Голос Дудина, — или это показалось, — вернулся, стал теплее.

— Ладно… А то ведь… Кто мне может дать добро? Только вы.

Дудин, пошарив по трухлявой, липкой соломе, отыскал руку Никулина и сжал.

Прошло, однако, несколько дней, прежде чем Никулин постучался в комнату номер пять. Проявлять нетерпение он счел неосторожным.

— Пленный Никулин! — представился он Плетневу. — Я по поводу вашего предложения…

Тогда Плетнев был в серо-стальном костюме, теперь в коричневом. Темные, гладко зачесанные назад волосы. Смуглота естественная, загару взяться еще неоткуда.

— Никулин? — Плетнев опустил щеточку, которой чистил ногти. — И что же? Предложение вас устраивает?

— Так точно, господин капитан.

— Отлично, Никулин. А вы знаете, что такое разведка? Может быть, вы полагаете, это комедия с переодеванием? Публика хлопает… Вы, вообще, имеете хоть какое-нибудь понятие?
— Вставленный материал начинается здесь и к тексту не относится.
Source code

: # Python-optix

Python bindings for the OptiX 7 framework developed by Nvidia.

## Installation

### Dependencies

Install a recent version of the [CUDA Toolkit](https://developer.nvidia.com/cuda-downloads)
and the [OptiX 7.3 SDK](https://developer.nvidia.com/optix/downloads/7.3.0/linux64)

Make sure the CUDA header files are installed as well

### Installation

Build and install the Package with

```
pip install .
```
— Сталкиваться не случалось, — сказал Никулин степенно. — Но, господин капитан, ведь не боги горшки лепят!

— Согласен. Но видите ли, Никулин, тут горшок не простой. Не бог лепит, но и человек не всякий годится. Вы отдаете себе отчет?

— На то обучение, господин капитан. Вы говорили, в школу направят…

— Уже собрались в школу? Погодите, Никулин!

Капитан поиграл щеточкой и, не выпуская ее, стал расспрашивать. Что заставило прийти, чем обидела Советская власть.

— С Советской властью, господин капитан, — сказал Никулин мрачно, — у меня старые счеты.

— Да? Какие же счеты?

Опустил глаза, занялся ногтями, но Никулин почуял— это-то Плетневу важнее всего знать.

— Раскулачивание вы помните?

— Помню, Никулин.

— Что мне вам объяснять тогда. Вы тоже русский человек. Если родных на ваших глазах без всякой вины… всего лишают…

Никулин замолчал, как бы потрясенный нахлынувшими воспоминаниями.

Капитан задал еще несколько вопросов: о происхождении, о семье, о службе в Советской Армии.

— А вы мне нравитесь, Никулин, — сказал он врастяжку, барственно-пренебрежительно, подбросил щеточку и уронил на пол.

«Ждет, что брошусь поднимать, — подумал Никулин. — Не стану, сам поднимет».

Плетнев, помешкав, подобрал щеточку.

— Я вас поддержу, а там… Прежде чем послать вас в школу, проверят все ваши данные. Мало ли… может быть, вы вовсе не Никулин.

— Без проверки нельзя, господин капитан, — истово произнес Никулин, выдержав взгляд Плетнева.